From the records below, transcribe only the lines running from the one with "- **New Dependencies:**" through the one with "- Risk: Maintenance". Keep both of those end lines.

* Information
____________________
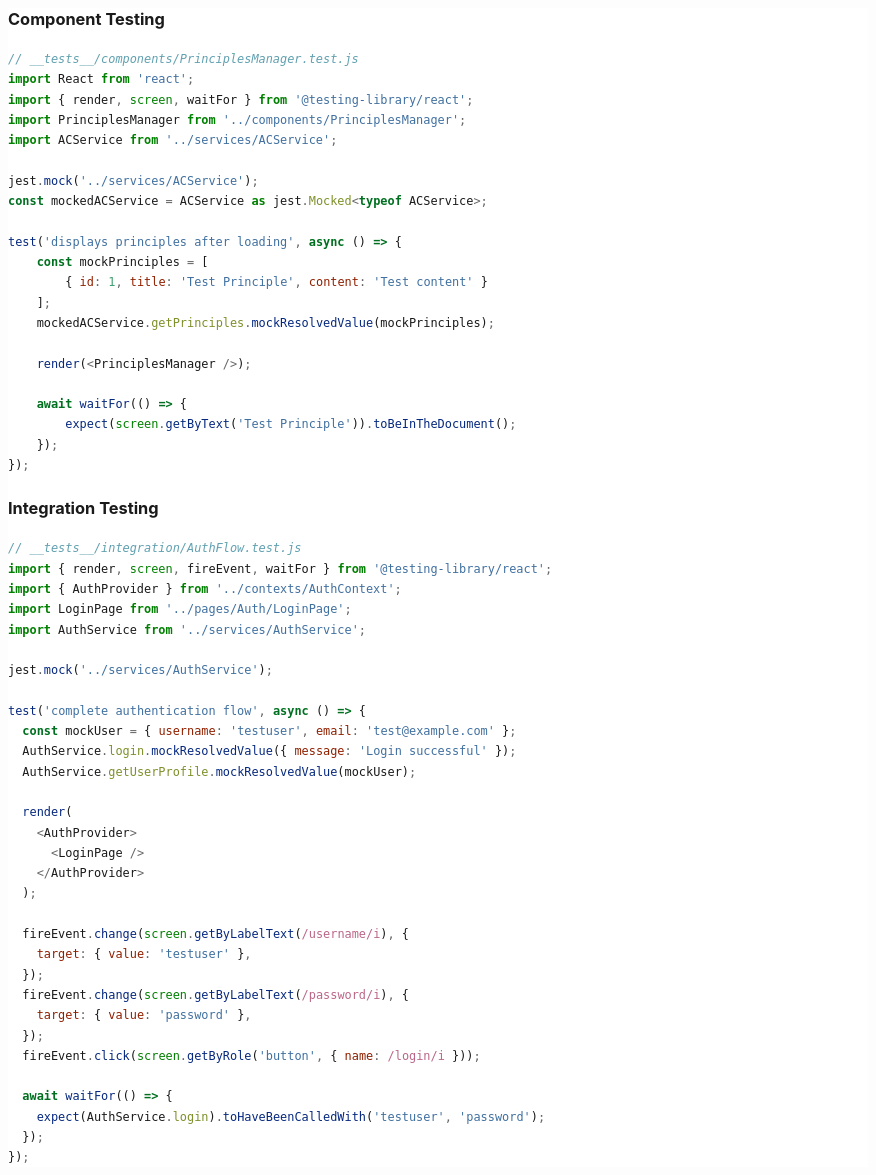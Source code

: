 ### Component Testing

```javascript
// __tests__/components/PrinciplesManager.test.js
import React from 'react';
import { render, screen, waitFor } from '@testing-library/react';
import PrinciplesManager from '../components/PrinciplesManager';
import ACService from '../services/ACService';

jest.mock('../services/ACService');
const mockedACService = ACService as jest.Mocked<typeof ACService>;

test('displays principles after loading', async () => {
    const mockPrinciples = [
        { id: 1, title: 'Test Principle', content: 'Test content' }
    ];
    mockedACService.getPrinciples.mockResolvedValue(mockPrinciples);

    render(<PrinciplesManager />);

    await waitFor(() => {
        expect(screen.getByText('Test Principle')).toBeInTheDocument();
    });
});
```

### Integration Testing

```javascript
// __tests__/integration/AuthFlow.test.js
import { render, screen, fireEvent, waitFor } from '@testing-library/react';
import { AuthProvider } from '../contexts/AuthContext';
import LoginPage from '../pages/Auth/LoginPage';
import AuthService from '../services/AuthService';

jest.mock('../services/AuthService');

test('complete authentication flow', async () => {
  const mockUser = { username: 'testuser', email: 'test@example.com' };
  AuthService.login.mockResolvedValue({ message: 'Login successful' });
  AuthService.getUserProfile.mockResolvedValue(mockUser);

  render(
    <AuthProvider>
      <LoginPage />
    </AuthProvider>
  );

  fireEvent.change(screen.getByLabelText(/username/i), {
    target: { value: 'testuser' },
  });
  fireEvent.change(screen.getByLabelText(/password/i), {
    target: { value: 'password' },
  });
  fireEvent.click(screen.getByRole('button', { name: /login/i }));

  await waitFor(() => {
    expect(AuthService.login).toHaveBeenCalledWith('testuser', 'password');
  });
});
```
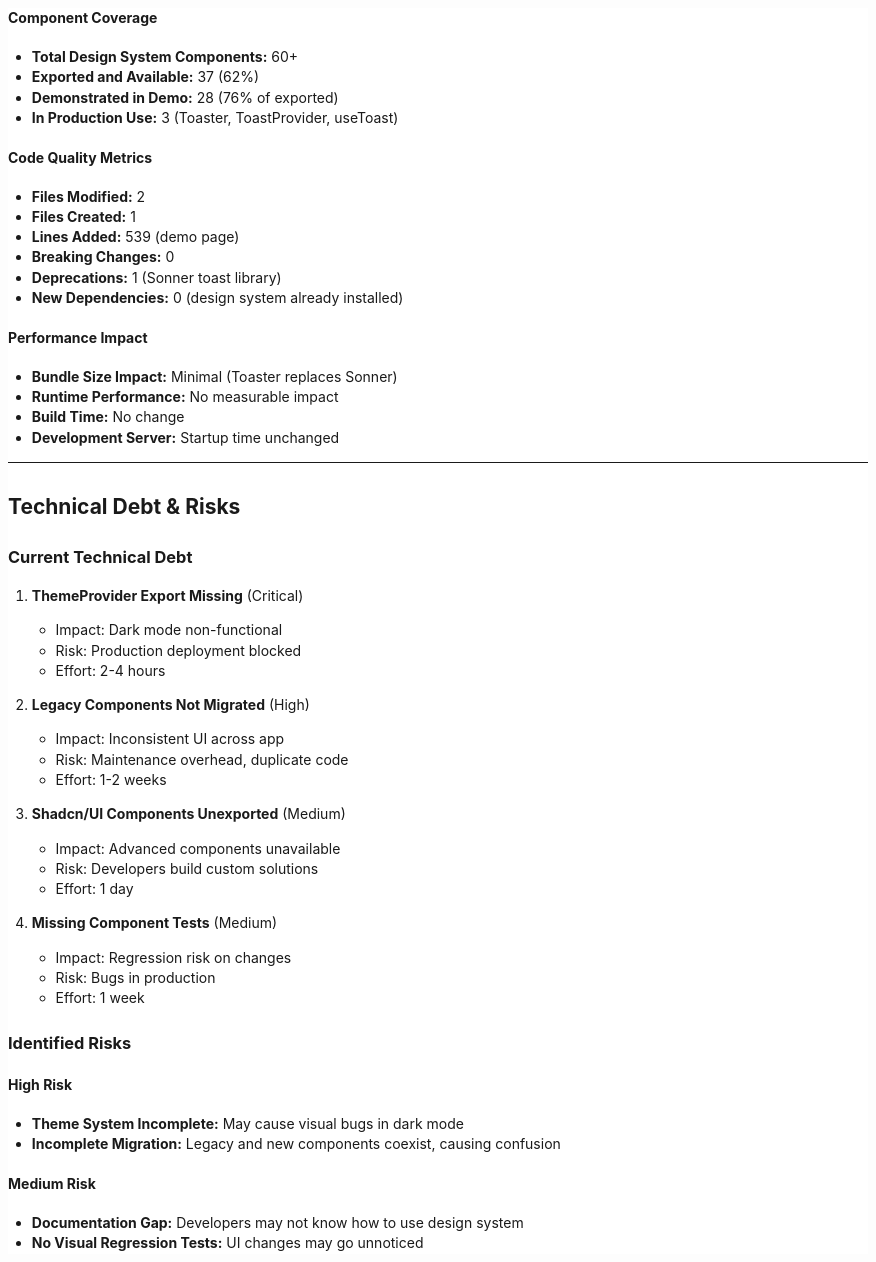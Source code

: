 #### Component Coverage
- **Total Design System Components:** 60+
- **Exported and Available:** 37 (62%)
- **Demonstrated in Demo:** 28 (76% of exported)
- **In Production Use:** 3 (Toaster, ToastProvider, useToast)

#### Code Quality Metrics
- **Files Modified:** 2
- **Files Created:** 1
- **Lines Added:** 539 (demo page)
- **Breaking Changes:** 0
- **Deprecations:** 1 (Sonner toast library)
- **New Dependencies:** 0 (design system already installed)

#### Performance Impact
- **Bundle Size Impact:** Minimal (Toaster replaces Sonner)
- **Runtime Performance:** No measurable impact
- **Build Time:** No change
- **Development Server:** Startup time unchanged

---

## Technical Debt & Risks

### Current Technical Debt
1. **ThemeProvider Export Missing** (Critical)
   - Impact: Dark mode non-functional
   - Risk: Production deployment blocked
   - Effort: 2-4 hours

2. **Legacy Components Not Migrated** (High)
   - Impact: Inconsistent UI across app
   - Risk: Maintenance overhead, duplicate code
   - Effort: 1-2 weeks

3. **Shadcn/UI Components Unexported** (Medium)
   - Impact: Advanced components unavailable
   - Risk: Developers build custom solutions
   - Effort: 1 day

4. **Missing Component Tests** (Medium)
   - Impact: Regression risk on changes
   - Risk: Bugs in production
   - Effort: 1 week

### Identified Risks

#### High Risk
- **Theme System Incomplete:** May cause visual bugs in dark mode
- **Incomplete Migration:** Legacy and new components coexist, causing confusion

#### Medium Risk
- **Documentation Gap:** Developers may not know how to use design system
- **No Visual Regression Tests:** UI changes may go unnoticed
____________________
* Your response
- **New Dependencies:** 0 (design system already installed)

#### Performance Impact
- **Bundle Size Impact:** Minimal (Toaster replaces Sonner)
- **Runtime Performance:** No measurable impact
- **Build Time:** No change
- **Development Server:** Startup time unchanged

---

## Technical Debt & Risks

### Current Technical Debt
1. **ThemeProvider Export Missing** (Critical)
   - Impact: Dark mode non-functional
   - Risk: Production deployment blocked
   - Effort: 2-4 hours

2. **Legacy Components Not Migrated** (High)
   - Impact: Inconsistent UI across app
   - Risk: Maintenance overhead, duplicate code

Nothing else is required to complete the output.